The clinical diagnosis was TB in 30 (46%), malignancy in 20 (30%), parapneumonic effusion/empyema in 8 (12%) and effusion due to other causes in 8 patients (12%). Ex vivo pleural fluid IFN-gamma levels accurately identified TB in all patients and were superior to the QuantiFERON In Tube assay using blood and pleural fluid (73 and 57% sensitivity, with 71 and 87% specificity, respectively) and the QuantiFERON Gold assay applied to isolated pleural fluid cells (100% sensitivity and 67% specificity).

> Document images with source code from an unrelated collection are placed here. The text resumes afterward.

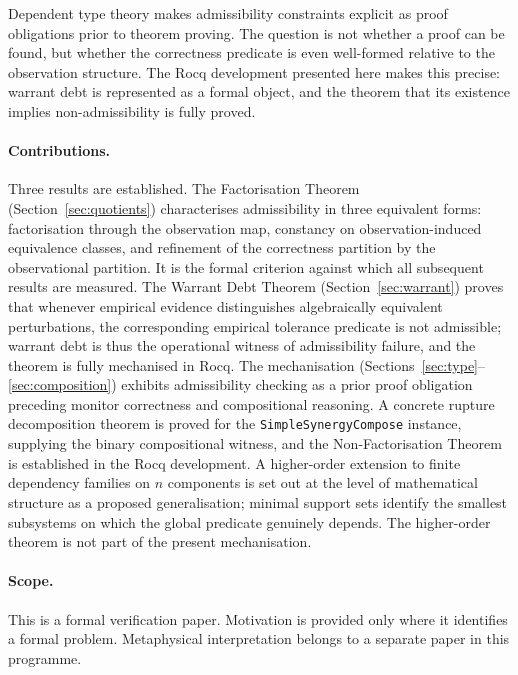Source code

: \documentclass[12pt]{article}
\theoremstyle{plain}
\theoremstyle{definition}
\theoremstyle{remark}
\begin{document}
Dependent type theory makes admissibility constraints explicit as proof
obligations prior to theorem proving.
The question is not whether a proof can be found, but whether the
correctness predicate is even well-formed relative to the observation
structure.
The Rocq development presented here makes this precise: warrant debt
is represented as a formal object, and the theorem that its existence
implies non-admissibility is fully proved.

\paragraph{Contributions.}
Three results are established.
The Factorisation Theorem (Section~\ref{sec:quotients}) characterises
admissibility in three equivalent forms: factorisation through the
observation map, constancy on observation-induced equivalence classes,
and refinement of the correctness partition by the observational
partition.
It is the formal criterion against which all subsequent results are
measured.
The Warrant Debt Theorem (Section~\ref{sec:warrant}) proves that
whenever empirical evidence distinguishes algebraically equivalent
perturbations, the corresponding empirical tolerance predicate is not
admissible; warrant debt is thus the operational witness of
admissibility failure, and the theorem is fully mechanised in Rocq.
The mechanisation (Sections~\ref{sec:type}--\ref{sec:composition})
exhibits admissibility checking as a prior proof obligation preceding
monitor correctness and compositional reasoning. A concrete rupture
decomposition theorem is proved for the \texttt{SimpleSynergyCompose}
instance, supplying the binary compositional witness, and the
Non-Factorisation Theorem is established in the Rocq development. A
higher-order extension to finite dependency families on $n$
components is set out at the level of mathematical structure as a
proposed generalisation; minimal support sets identify the smallest
subsystems on which the global predicate genuinely depends. The
higher-order theorem is not part of the present mechanisation.

\paragraph{Scope.}
This is a formal verification paper.
Motivation is provided only where it identifies a formal problem.
Metaphysical interpretation belongs to a separate paper in this
programme.

\end{document}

The ex vivo pleural fluid interferon-gamma level is an accurate marker for the diagnosis of pleural TB, and the QuantiFERON TB Gold assay performed with peripheral blood or adapted for pleural fluid cells does not add diagnostic value.
尽管有众多诊断工具,但胸膜结核(TB)的诊断仍然困难。最近,基于体外干扰素(IFN)-γ的检测方法已被用于潜伏性结核的诊断,但这些技术尚未在包括胸膜结核在内的活动性结核疾病的诊断中得到确立。
本研究旨在评估商用QuantiFERON TB Gold检测方法及其改良变体使用胸水或分离的胸水细胞诊断胸膜结核的准确性。
我们连续招募了66例因不明原因胸腔积液就诊于南非开普敦一家三级学术医疗中心的患者,该地区是结核病高发区。就诊时采集血液和胸水进行IFN-γ检测,并对结果的诊断准确性进行评估。
临床诊断为结核的有30例(46%),恶性肿瘤20例(30%),类肺炎性胸腔积液/脓胸8例(12%),其他原因导致的胸腔积液8例(12%)。体外胸水IFN-γ水平能准确诊断所有结核患者,优于使用血液和胸水的QuantiFERON In Tube检测方法(敏感性分别为73%和57%,特异性分别为71%和87%)以及应用于分离的胸水细胞的QuantiFERON Gold检测方法(敏感性100%,特异性67%)。
体外胸水干扰素-γ水平是诊断胸膜结核的准确标志物,使用外周血或改良用于胸水细胞的QuantiFERON TB Gold检测方法不增加诊断价值。